The increase could have the greatest affect on agriculture workers of Santa Cruz and Monterey counties who lose their income during off-season months starting around October but still need to heat their homes throughout the winter.
“It’s not good timing on [PG&E’s] behalf,” says Moreno. “It’s going to affect a lot of people in this area who live pay check-to-pay check as it is.”
While consumer advocacy groups like TURN and CCES are mounting efforts to repel the revenue increases found in the 2011 GRC, PG&E maintains that costs will not affect consumers as greatly as many believe, and, along with their rate structure reform, could save money for certain consumers in high-cost areas.
Currently PG&E’s rate structure is divided into a five-tier system with high electricity users in the top tier paying $.40 for a kilowatt-hour and low-electricity users in the bottom tier paying about $.12 per kilowatt-hour. The two lower tiers are required by the state to remain at a low fixed rate, which PG&E argues has required it to make disproportionate increases in tiers three, four and five.
As part of the GRC, a restructuring could occur that would result in a new three-tier system that would create a more equitable distribution of cost among the three tiers.
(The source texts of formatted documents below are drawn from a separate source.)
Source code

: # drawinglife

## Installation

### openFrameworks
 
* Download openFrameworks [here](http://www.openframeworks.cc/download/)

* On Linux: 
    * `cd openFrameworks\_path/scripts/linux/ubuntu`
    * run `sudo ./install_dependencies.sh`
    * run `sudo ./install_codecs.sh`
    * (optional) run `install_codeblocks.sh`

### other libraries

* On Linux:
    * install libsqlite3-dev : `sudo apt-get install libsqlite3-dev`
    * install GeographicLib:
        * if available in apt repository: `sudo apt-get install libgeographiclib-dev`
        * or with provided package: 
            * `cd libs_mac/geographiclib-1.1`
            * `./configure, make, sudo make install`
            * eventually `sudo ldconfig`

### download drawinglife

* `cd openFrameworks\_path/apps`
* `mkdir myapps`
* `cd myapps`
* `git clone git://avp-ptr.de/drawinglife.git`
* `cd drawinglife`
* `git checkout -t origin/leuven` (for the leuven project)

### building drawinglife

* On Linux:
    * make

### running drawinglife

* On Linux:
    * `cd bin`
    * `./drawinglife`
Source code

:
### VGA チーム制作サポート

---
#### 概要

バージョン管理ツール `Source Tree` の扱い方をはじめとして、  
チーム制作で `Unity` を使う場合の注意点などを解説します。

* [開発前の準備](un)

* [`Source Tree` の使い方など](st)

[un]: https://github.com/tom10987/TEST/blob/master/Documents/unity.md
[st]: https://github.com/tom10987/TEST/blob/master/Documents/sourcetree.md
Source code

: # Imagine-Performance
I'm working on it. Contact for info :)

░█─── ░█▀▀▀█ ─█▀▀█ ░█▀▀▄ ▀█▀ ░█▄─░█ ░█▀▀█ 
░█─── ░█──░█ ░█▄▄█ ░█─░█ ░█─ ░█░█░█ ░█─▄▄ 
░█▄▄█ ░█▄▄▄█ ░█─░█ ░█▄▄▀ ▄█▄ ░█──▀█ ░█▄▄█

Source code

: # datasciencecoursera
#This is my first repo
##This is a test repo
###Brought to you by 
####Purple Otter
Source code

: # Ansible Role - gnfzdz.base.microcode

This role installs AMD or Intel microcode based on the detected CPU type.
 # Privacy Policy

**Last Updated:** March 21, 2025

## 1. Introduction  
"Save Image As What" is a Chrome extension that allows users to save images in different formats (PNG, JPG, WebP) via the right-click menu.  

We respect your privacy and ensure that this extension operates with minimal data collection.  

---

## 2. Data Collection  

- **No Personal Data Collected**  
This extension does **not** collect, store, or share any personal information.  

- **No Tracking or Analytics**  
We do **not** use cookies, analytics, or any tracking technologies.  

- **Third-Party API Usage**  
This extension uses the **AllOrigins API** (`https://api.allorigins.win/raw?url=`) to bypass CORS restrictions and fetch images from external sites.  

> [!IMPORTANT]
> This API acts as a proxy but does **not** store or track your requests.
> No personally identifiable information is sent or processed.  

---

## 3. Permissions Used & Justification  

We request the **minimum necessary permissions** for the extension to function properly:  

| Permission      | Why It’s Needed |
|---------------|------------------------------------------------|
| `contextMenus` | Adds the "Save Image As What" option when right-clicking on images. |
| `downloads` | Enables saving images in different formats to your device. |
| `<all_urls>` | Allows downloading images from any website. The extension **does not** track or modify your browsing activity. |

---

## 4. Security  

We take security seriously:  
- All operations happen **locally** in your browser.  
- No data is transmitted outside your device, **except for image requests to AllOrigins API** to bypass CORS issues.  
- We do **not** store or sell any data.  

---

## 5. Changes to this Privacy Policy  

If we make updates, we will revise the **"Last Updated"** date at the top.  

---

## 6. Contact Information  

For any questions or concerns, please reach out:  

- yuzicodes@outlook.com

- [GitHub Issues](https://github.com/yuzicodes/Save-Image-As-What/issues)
For us along the coast this may mean slight increases in utility costs, but for households in areas like Fresno, significant reductions could occur.
Additionally, David Eisenhauer, spokesman for PG&E, says that contrary to what consumer advocacy groups are saying (and perhaps contrary to PG&E’s own website) the company expects little to no change in the rates for the average consumer at the beginning of 2011. He says that much of this will be due to reductions in the cost of getting electricity and expirations in current contracts, although he also says that rate increases for 2012 and 2013 are “hard to forecast.”
The hearings at which PG&E and its opponents will make their final cases regarding the GRC have already begun and a decision by the CPUC should be made by the end of the year.